Patriarchy is a 2007 book by V. Geetha, an academic activist and author on the subject of patriarchy in India. The book, written from the female perspective, is part of the "Theorizing Feminism" series published by Stree (an imprint of Bhatkal and Sen). Three editions have been published.

== Background ==
In India, patriarchy disrupts women's lives. According to Geetha, "Sexual violence has been blamed on a patriarchal backlash where the term 'patriarchy' is often synonymous with 'tradition. Feminism has a long tradition of examining the concept of patriarchy, and the book attempts to demonstrate that the nature, effect, and meanings of male authority and power can only be understood through the idea of patriarchy.

== Description ==
Patriarchy introduces readers to concepts in feminist theory involving patriarchy. According to Geetha, "The book does not propound a theory of patriarchy; rather, it points to those areas of reality and traditions of knowledge that we might need to draw upon to define patriarchy. It indicates the need for theory-making, and shows how this may be done. Its intent is fundamentally pedagogical and is a beginners' text to help the reader consider patriarchy in all its aspects".

She describes how knowledge about patriarchy cannot be easily separated from the feminist desire to generate such knowledge: "By understanding patriarchy, the notions of production and reproduction are important concepts". Geetha highlights unique aspects of Indian society, such as kinship structures and the caste system, to better understand patriarchy. According to the author, "A woman's identity as a citizen and rights to equality are undercut by the fact of their gender".

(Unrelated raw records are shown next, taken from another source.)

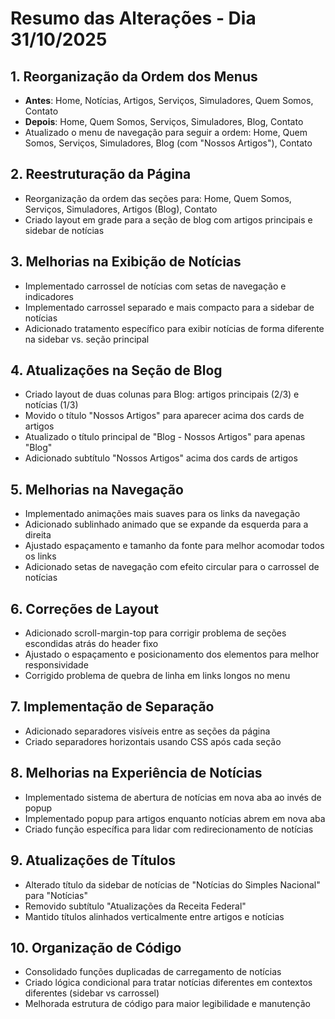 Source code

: # Resumo das Alterações - Dia 31/10/2025

## 1. Reorganização da Ordem dos Menus
- **Antes**: Home, Notícias, Artigos, Serviços, Simuladores, Quem Somos, Contato
- **Depois**: Home, Quem Somos, Serviços, Simuladores, Blog, Contato
- Atualizado o menu de navegação para seguir a ordem: Home, Quem Somos, Serviços, Simuladores, Blog (com "Nossos Artigos"), Contato

## 2. Reestruturação da Página
- Reorganização da ordem das seções para: Home, Quem Somos, Serviços, Simuladores, Artigos (Blog), Contato
- Criado layout em grade para a seção de blog com artigos principais e sidebar de notícias

## 3. Melhorias na Exibição de Notícias
- Implementado carrossel de notícias com setas de navegação e indicadores
- Implementado carrossel separado e mais compacto para a sidebar de notícias
- Adicionado tratamento específico para exibir notícias de forma diferente na sidebar vs. seção principal

## 4. Atualizações na Seção de Blog
- Criado layout de duas colunas para Blog: artigos principais (2/3) e notícias (1/3)
- Movido o título "Nossos Artigos" para aparecer acima dos cards de artigos
- Atualizado o título principal de "Blog - Nossos Artigos" para apenas "Blog"
- Adicionado subtítulo "Nossos Artigos" acima dos cards de artigos

## 5. Melhorias na Navegação
- Implementado animações mais suaves para os links da navegação
- Adicionado sublinhado animado que se expande da esquerda para a direita
- Ajustado espaçamento e tamanho da fonte para melhor acomodar todos os links
- Adicionado setas de navegação com efeito circular para o carrossel de notícias

## 6. Correções de Layout
- Adicionado scroll-margin-top para corrigir problema de seções escondidas atrás do header fixo
- Ajustado o espaçamento e posicionamento dos elementos para melhor responsividade
- Corrigido problema de quebra de linha em links longos no menu

## 7. Implementação de Separação
- Adicionado separadores visíveis entre as seções da página
- Criado separadores horizontais usando CSS após cada seção

## 8. Melhorias na Experiência de Notícias
- Implementado sistema de abertura de notícias em nova aba ao invés de popup
- Implementado popup para artigos enquanto notícias abrem em nova aba
- Criado função específica para lidar com redirecionamento de notícias

## 9. Atualizações de Títulos
- Alterado título da sidebar de notícias de "Notícias do Simples Nacional" para "Notícias"
- Removido subtítulo "Atualizações da Receita Federal"
- Mantido títulos alinhados verticalmente entre artigos e notícias

## 10. Organização de Código
- Consolidado funções duplicadas de carregamento de notícias
- Criado lógica condicional para tratar notícias diferentes em contextos diferentes (sidebar vs carrossel)
- Melhorada estrutura de código para maior legibilidade e manutenção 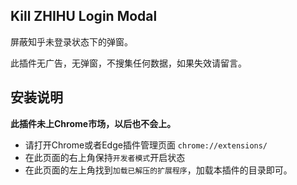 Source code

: ## Kill ZHIHU Login Modal

屏蔽知乎未登录状态下的弹窗。

此插件无广告，无弹窗，不搜集任何数据，如果失效请留言。

## 安装说明

**此插件未上Chrome市场，以后也不会上。**

* 请打开Chrome或者Edge插件管理页面 `chrome://extensions/`
* 在此页面的右上角保持`开发者模式`开启状态
* 在此页面的左上角找到`加载已解压的扩展程序`，加载本插件的目录即可。
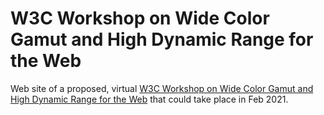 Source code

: # W3C Workshop on Wide Color Gamut and High Dynamic Range for the Web

Web site of a proposed, virtual [W3C Workshop on Wide Color Gamut and High Dynamic Range for the Web]() that could take place in Feb 2021.
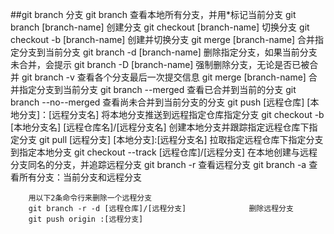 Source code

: ##git branch	分支
		git branch 											查看本地所有分支，并用*标记当前分支
		git branch [branch-name]							创建分支
		git checkout [branch-name]							切换分支
		git checkout -b [branch-name]						创建并切换分支
		git merge [branch-name]								合并指定分支到当前分支
		git branch -d [branch-name]							删除指定分支，如果当前分支未合并，会提示
		git branch -D [branch-name]							强制删除分支，无论是否已被合并
		git branch -v										查看各个分支最后一次提交信息
		git merge [branch-name]								合并指定分支到当前分支
		git branch --merged									查看已合并到当前的分支
		git branch --no--merged								查看尚未合并到当前分支的分支
		git push [远程仓库]	[本地分支]：[远程分支名]			将本地分支推送到远程指定仓库指定分支
		git checkout -b [本地分支名] [远程仓库名]/[远程分支名]  创建本地分支并跟踪指定远程仓库下指定分支
		git pull [远程分支] [本地分支]:[远程分支名]				拉取指定远程仓库下指定分支到指定本地分支
		git checkout --track [远程仓库]/[远程分支]			在本地创建与远程分支同名的分支，并追踪远程分支 
		git branch -r										查看远程分支
		git branch -a										查看所有分支：当前分支和远程分支

		用以下2条命令行来删除一个远程分支
		git branch -r -d [远程仓库]/[远程分支]				删除远程分支
    	git push origin :[远程分支]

Geetha theorizes that patriarchal power "is not merely coercive ... Cultural and sexual norms constitute the everyday exercise of patriarchal power". She also writes, "Sexuality is a crucial link between caste and gender, so that marriage and sexual rules are not only set by caste, but also the notions of right pleasure are defined by it."

== Academic use ==
Patriarchy has been widely cited in books and papers about feminism and gender studies, especially relative to India, and has been used at the university level.